The devastation caused by two back-to-back hurricanes in the Caribbean and southeastern U.S. has been tragic for the people that live(d) in these areas, but we haven’t really heard much about the impact of Harvey and Irma on the wildlife there. The massive deforestation caused by record high winds and extensive flooding in low-lying areas leaves little habitat and forage for resident wildlife, and will certainly prove challenging for the migratory birds that make their way south through these areas this fall.
High winds and storm surge swamped the Florida Keys as well, where the diminutive Key Deer live. These pint-sized relatives of the very common White-tailed Deer are endemic to the island chain, but exist there in relatively low numbers (700-1000 animals) on the Key Deer reserves on Big Pine and Little Torch Keys.
You would think their small size might make them vulnerable to being swept away in hurricane winds and/or floods, but the Key Deer have inhabited these islands for the past 13,000 years and have somehow survived the worst of inclement weather there. A story today in the Washington Post reports a sighting of 4 Key Deer crossing a local road, so at least some of the population has survived. Low population numbers is a long-term concern, however, since increased inbreeding can lead to an accumulation of detrimental recessive genes, and result in reduced fitness and resilience to cope with weather disasters like the recent hurricanes there.
Late summer flowers are attracting an abundance of bees and butterflies to residential gardens now, but by far the most attractive flowers seem to be those of the succulent Stonecrop (Sedum species) and Violet butterfly bush (Buddleya species). Late summer generations of American Painted Lady are passing through the area in great numbers, probably on their way south to warmer winter climates.

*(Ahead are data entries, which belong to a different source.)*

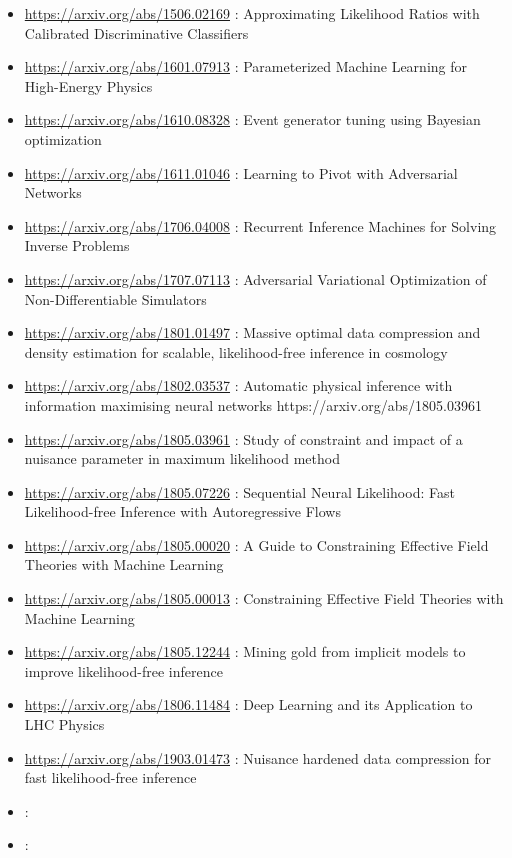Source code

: \begin{itemize}
    \item \url{https://arxiv.org/abs/1506.02169} : Approximating Likelihood Ratios with Calibrated Discriminative Classifiers
    \item \url{https://arxiv.org/abs/1601.07913} : Parameterized Machine Learning for High-Energy Physics
    \item \url{https://arxiv.org/abs/1610.08328} : Event generator tuning using Bayesian optimization
    \item \url{https://arxiv.org/abs/1611.01046} : Learning to Pivot with Adversarial Networks
    \item \url{https://arxiv.org/abs/1706.04008} : Recurrent Inference Machines for Solving Inverse Problems
    \item \url{https://arxiv.org/abs/1707.07113} : Adversarial Variational Optimization of Non-Differentiable Simulators
    \item \url{https://arxiv.org/abs/1801.01497} : Massive optimal data compression and density estimation for scalable, likelihood-free inference in cosmology
    \item \url{https://arxiv.org/abs/1802.03537} : Automatic physical inference with information maximising neural networks
    https://arxiv.org/abs/1805.03961
    \item \url{https://arxiv.org/abs/1805.03961} : Study of constraint and impact of a nuisance parameter in maximum likelihood method
    \item \url{https://arxiv.org/abs/1805.07226} : Sequential Neural Likelihood: Fast Likelihood-free Inference with Autoregressive Flows
    \item \url{https://arxiv.org/abs/1805.00020} : A Guide to Constraining Effective Field Theories with Machine Learning
    \item \url{https://arxiv.org/abs/1805.00013} : Constraining Effective Field Theories with Machine Learning
    \item \url{https://arxiv.org/abs/1805.12244} : Mining gold from implicit models to improve likelihood-free inference
    \item \url{https://arxiv.org/abs/1806.11484} : Deep Learning and its Application to LHC Physics
    \item \url{https://arxiv.org/abs/1903.01473} : Nuisance hardened data compression for fast likelihood-free inference
    \item \url{} : 
    \item \url{} : 

\end{itemize}
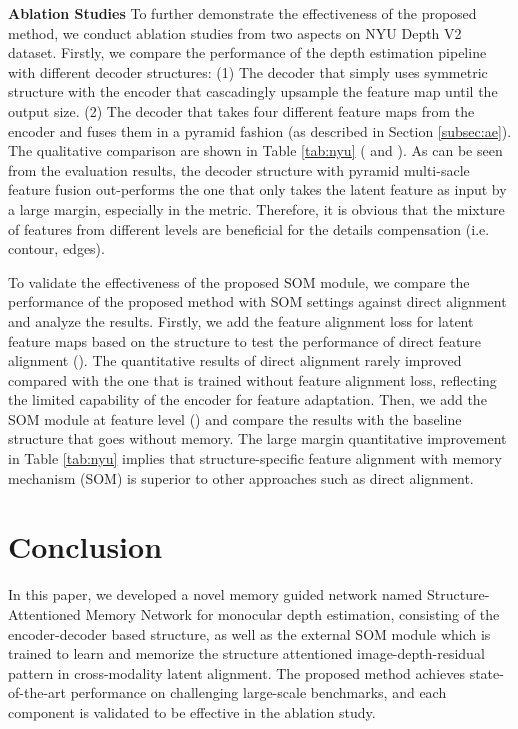 \documentclass[letterpaper]{article} \usepackage{aaai20}  \usepackage{times}  \usepackage{helvet} \usepackage{courier}  \usepackage{graphicx} \frenchspacing  \setlength{\pdfpagewidth}{8.5in}  \setlength{\pdfpageheight}{11in}  \usepackage{epsfig}
\begin{document}
    \textbf{Ablation Studies} \hspace{0.3cm} To further demonstrate the effectiveness of the proposed method, we conduct ablation studies from two aspects on NYU Depth V2 dataset. Firstly, we compare the performance of the depth estimation pipeline with different decoder structures: (1) The decoder that simply uses symmetric structure with the encoder that cascadingly upsample the feature map until the output size. (2) The decoder that takes four different feature maps from the encoder and fuses them in a pyramid fashion (as described in Section \ref{subsec:ae}). The qualitative comparison are shown in Table \ref{tab:nyu} ( and ). As can be seen from the evaluation results, the decoder structure with pyramid multi-sacle feature fusion out-performs the one that only takes the latent feature as input by a large margin, especially in the  metric. Therefore, it is obvious that the mixture of features from different levels are beneficial for the details compensation (i.e. contour, edges).
  
    To validate the effectiveness of the proposed SOM module, we compare the performance of the proposed method with SOM settings against direct alignment and analyze the results. Firstly, we add the feature alignment loss for latent feature maps based on the  structure to test the performance of direct feature alignment (). The quantitative results of direct alignment rarely improved compared with the one that is trained without feature alignment loss, reflecting the limited capability of the encoder for feature adaptation. Then, we add the SOM module at feature level () and compare the results with the baseline structure that goes without memory. The large margin quantitative improvement in Table \ref{tab:nyu} implies that structure-specific feature alignment with memory mechanism (SOM) is superior to other approaches such as direct alignment. 
    
    \section{Conclusion}
    In this paper, we developed a novel memory guided network named Structure-Attentioned Memory Network for monocular depth estimation, consisting of the encoder-decoder based structure, as well as the external SOM module which is trained to learn and memorize the structure attentioned image-depth-residual pattern in cross-modality latent alignment. The proposed method achieves state-of-the-art performance on challenging large-scale benchmarks, and each component is validated to be effective in the ablation study. 
    
    
    
    
    
\end{document}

But it’s the butterfly bush (Buddleya species) that is the most popular with the butterflies. The large Eastern Tiger Swallowtails have a size advantage and might try to monopolize a flower spike,
but the fast-darting American Painted Ladies just skip around and beneath them to feed. You can tell this is a butterfly flower from the flatenned floral disk with a thin, elongate flower tube that likely has a nectar reward at its base.